According to Dr. Uustal, it's not just the recently injured or frail elderly who should use this kind of bathroom equipment. In fact, any patient who runs a slight risk of falling because of balance impairment, poor vision or an unsteady gait would benefit.
And for patients who've had surgeries like hip replacements—and who need to avoid bending the hip more than 90 degrees—even sitting on the toilet can be dangerous. An elevated commode that fits over the toilet, raising it six inches or so, can help prevent these patients from dislocating their hip, Dr. Uustal said.
Call in the team
Experts urge internists to follow one more critical piece of advice when it comes to prescribing DME: Rely on other professionals to help you figure out what patients need. Physical therapists and occupational therapists, as well as visiting nurses, will help give you insights into what patients need to be safe at home.
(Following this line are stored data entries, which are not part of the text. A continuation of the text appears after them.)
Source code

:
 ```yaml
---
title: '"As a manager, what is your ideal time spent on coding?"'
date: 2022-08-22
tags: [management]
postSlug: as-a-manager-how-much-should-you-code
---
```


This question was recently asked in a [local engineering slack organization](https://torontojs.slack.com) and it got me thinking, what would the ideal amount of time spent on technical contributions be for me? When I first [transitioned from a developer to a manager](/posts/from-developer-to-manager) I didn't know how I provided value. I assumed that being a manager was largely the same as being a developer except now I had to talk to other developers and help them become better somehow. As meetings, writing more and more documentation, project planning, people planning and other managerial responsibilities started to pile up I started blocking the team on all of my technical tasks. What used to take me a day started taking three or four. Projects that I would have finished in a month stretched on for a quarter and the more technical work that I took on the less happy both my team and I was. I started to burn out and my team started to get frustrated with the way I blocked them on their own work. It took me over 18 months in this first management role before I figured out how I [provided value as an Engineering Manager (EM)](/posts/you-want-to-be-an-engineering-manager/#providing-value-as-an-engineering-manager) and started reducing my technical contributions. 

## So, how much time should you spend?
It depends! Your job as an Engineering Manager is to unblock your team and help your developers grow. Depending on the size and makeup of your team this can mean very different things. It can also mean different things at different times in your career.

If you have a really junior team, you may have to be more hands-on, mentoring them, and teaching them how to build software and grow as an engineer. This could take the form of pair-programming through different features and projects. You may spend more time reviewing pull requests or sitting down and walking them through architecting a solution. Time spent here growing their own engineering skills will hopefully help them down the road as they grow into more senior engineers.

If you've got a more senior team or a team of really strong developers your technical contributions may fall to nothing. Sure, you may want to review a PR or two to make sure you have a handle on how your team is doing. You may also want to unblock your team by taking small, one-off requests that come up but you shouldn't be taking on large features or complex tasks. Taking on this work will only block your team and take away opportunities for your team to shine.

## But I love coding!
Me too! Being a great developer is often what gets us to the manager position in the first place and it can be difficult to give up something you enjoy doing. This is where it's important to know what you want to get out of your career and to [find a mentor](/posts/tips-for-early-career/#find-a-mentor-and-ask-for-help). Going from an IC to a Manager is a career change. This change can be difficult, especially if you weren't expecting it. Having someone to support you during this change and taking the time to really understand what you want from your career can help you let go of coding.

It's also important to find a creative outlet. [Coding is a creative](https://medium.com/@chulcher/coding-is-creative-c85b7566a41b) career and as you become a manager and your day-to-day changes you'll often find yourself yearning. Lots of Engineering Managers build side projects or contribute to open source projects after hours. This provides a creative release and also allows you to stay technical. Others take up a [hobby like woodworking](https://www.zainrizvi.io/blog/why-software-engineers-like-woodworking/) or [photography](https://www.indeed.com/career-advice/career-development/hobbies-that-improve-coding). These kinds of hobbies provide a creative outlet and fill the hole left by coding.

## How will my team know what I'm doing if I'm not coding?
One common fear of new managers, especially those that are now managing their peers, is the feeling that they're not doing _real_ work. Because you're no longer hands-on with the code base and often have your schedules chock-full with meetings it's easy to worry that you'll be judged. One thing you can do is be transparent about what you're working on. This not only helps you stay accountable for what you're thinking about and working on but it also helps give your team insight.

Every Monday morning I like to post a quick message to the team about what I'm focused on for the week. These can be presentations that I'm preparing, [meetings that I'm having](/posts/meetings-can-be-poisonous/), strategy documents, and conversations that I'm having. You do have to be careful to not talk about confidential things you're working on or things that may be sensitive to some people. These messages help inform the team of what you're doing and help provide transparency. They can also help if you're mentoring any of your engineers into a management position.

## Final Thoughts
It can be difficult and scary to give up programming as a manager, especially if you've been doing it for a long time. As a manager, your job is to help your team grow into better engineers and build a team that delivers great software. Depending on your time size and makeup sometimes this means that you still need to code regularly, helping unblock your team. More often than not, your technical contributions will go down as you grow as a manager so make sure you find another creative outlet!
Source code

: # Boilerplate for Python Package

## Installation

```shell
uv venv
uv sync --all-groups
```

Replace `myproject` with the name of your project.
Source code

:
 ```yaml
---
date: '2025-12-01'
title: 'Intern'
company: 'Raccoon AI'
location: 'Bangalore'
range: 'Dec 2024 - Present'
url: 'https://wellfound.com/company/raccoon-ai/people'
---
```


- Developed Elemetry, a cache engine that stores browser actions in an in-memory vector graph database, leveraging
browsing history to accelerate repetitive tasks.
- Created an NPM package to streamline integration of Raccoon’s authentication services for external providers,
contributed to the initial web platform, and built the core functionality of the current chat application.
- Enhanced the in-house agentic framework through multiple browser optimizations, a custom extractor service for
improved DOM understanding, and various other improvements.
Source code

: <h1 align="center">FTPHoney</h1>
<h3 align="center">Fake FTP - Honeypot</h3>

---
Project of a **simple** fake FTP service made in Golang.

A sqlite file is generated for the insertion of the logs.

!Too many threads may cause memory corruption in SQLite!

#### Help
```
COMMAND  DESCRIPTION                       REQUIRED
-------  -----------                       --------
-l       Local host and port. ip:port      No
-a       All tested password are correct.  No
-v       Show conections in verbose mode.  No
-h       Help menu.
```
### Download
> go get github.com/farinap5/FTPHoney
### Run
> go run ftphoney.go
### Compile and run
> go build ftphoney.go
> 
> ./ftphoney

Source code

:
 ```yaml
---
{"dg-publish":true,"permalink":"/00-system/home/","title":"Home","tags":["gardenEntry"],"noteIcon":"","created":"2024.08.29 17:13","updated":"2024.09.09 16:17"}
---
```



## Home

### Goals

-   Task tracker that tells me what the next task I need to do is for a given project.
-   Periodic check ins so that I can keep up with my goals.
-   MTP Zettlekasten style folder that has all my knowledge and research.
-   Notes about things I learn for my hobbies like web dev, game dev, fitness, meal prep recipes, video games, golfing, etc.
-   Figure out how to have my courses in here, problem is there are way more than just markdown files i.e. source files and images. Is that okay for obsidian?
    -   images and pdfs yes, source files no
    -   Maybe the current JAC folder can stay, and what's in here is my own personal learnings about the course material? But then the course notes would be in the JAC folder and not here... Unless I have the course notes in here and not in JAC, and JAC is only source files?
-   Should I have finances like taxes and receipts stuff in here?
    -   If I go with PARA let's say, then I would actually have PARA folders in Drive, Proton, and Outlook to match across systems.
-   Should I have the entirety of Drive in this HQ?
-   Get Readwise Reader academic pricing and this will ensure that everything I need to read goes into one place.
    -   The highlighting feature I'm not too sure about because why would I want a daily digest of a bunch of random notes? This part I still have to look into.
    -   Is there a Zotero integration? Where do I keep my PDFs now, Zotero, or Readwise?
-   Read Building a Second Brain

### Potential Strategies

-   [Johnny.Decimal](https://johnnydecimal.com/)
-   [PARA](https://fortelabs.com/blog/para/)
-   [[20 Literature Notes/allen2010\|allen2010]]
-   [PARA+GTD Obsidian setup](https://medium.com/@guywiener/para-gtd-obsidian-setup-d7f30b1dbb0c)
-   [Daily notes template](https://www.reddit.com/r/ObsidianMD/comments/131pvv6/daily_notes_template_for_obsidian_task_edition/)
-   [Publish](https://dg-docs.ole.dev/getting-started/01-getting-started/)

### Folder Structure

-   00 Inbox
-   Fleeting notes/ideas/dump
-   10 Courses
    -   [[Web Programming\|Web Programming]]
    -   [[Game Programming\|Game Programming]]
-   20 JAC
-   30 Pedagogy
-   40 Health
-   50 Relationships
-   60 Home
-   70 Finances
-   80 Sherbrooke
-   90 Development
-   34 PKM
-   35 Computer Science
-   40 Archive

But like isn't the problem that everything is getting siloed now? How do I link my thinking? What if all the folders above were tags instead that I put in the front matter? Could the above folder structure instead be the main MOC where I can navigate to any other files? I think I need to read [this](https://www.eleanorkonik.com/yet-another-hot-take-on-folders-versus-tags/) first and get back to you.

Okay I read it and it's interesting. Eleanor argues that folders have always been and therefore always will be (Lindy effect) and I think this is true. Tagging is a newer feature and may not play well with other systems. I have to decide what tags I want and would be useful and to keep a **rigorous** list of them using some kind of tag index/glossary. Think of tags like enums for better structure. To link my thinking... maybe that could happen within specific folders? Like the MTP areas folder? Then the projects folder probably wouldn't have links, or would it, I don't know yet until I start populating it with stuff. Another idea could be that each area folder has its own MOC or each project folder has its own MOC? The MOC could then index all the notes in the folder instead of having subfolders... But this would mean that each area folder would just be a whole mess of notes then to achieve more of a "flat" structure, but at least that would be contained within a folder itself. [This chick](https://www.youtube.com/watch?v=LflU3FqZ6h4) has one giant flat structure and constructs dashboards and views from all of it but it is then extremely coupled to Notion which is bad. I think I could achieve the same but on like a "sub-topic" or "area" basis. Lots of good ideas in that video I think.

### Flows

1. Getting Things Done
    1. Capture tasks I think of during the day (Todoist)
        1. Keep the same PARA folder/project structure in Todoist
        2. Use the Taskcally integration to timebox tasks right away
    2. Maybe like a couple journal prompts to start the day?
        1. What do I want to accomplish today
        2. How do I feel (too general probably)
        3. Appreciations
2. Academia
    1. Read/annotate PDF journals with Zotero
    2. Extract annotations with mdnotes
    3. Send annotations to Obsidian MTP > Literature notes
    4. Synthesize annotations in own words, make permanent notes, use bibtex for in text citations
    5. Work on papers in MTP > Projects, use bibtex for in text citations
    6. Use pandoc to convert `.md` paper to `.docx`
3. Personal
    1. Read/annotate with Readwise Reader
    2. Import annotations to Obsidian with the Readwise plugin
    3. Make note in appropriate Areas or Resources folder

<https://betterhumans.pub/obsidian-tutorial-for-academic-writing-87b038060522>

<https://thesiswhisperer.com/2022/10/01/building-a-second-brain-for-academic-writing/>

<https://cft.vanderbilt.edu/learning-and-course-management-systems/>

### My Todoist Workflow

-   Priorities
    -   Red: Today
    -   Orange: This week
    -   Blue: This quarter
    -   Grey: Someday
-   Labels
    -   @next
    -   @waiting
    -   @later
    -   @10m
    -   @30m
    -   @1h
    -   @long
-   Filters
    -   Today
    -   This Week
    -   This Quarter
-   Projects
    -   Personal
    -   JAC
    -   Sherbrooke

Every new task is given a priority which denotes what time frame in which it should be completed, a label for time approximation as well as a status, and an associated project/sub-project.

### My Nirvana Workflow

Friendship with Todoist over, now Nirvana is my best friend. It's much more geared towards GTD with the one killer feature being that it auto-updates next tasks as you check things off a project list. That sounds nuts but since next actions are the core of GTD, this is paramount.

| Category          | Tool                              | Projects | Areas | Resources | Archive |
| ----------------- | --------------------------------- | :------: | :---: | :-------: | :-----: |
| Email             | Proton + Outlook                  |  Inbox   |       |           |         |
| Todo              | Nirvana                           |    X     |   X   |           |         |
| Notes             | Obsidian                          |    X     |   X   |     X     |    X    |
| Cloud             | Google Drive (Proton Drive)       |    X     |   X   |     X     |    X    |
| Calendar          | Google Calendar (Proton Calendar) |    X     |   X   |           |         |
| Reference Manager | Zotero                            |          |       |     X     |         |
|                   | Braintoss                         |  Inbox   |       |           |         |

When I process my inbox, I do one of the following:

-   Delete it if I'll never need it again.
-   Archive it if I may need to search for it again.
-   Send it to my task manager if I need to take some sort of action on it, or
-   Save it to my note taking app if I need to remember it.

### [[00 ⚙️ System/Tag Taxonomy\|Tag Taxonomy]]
"A physician's primary resource is their local therapy department, whether hospital-based or not," said Laura Magnusson, manager of outpatient and acute rehabilitation services at Sarasota Memorial Hospital in Florida. To get in touch with a therapist, Ms. Magnusson recommended that physicians call their local hospital's rehabilitation unit, home health agency, or facility that has a physical or occupational therapy department.
Physicians also can call their local visiting nurse association for referrals to qualified therapists who can do home assessments. Medicare will pay for a therapist to do a one-time in-home assessment of patients' daily needs.
Therapists can function as internists' eyes and ears, said Boston's Dr. Levine, not only to come up with a list of needed equipment but also to talk directly with DME suppliers, with the physician's authorization. They are also savvy about the ins and outs of Medicare and other insurance coverage.
"I do this for a living and it's even hard for me," Dr. Levine said. "But therapists and visiting nurses do keep up on it, and they can often help with initiating DME orders and the nuances of insurers. They can also tell you which DME companies are patient- and family-friendly."
A reputable home equipment company is another good source of information. Internists may want to plan two or three 10-minute visits every year to DME distributors to look at products and talk to a representative (not a cashier) who is in charge of the equipment.
"DME suppliers have an enormous wealth of information that most internists don't take advantage of," said Dr. Uustal. "Of course, it's their job to sell you something. But reputable companies will give you good information, knowing that if they mislead you, you'll figure it out and won't return."
Patients who don't need a full assessment still need to understand that home safety is critical. Dr. Robinson advised keeping patient education handouts from the National Institute on Aging on hand. (The handouts are online.)
And taking a few minutes to discuss DME can help keep patients living independently at home for much longer. As was the case with Dr. Levine's patient, overwhelmed family members may think a nursing home is their only option, while patients may be convinced their function can't be improved.
"It's important not to prematurely abandon attempts to restore function," Dr. Robinson said. "The critical question to ask when a patient or family is looking for a nursing home placement is: Why now? Often, you'll find the answer to that question is something that can be addressed with adaptation."
Gina Shaw is a freelance health care writer based in Montclair, N.J.
The information included herein should never be used as a substitute for clinical judgment and does not represent an official position of ACP.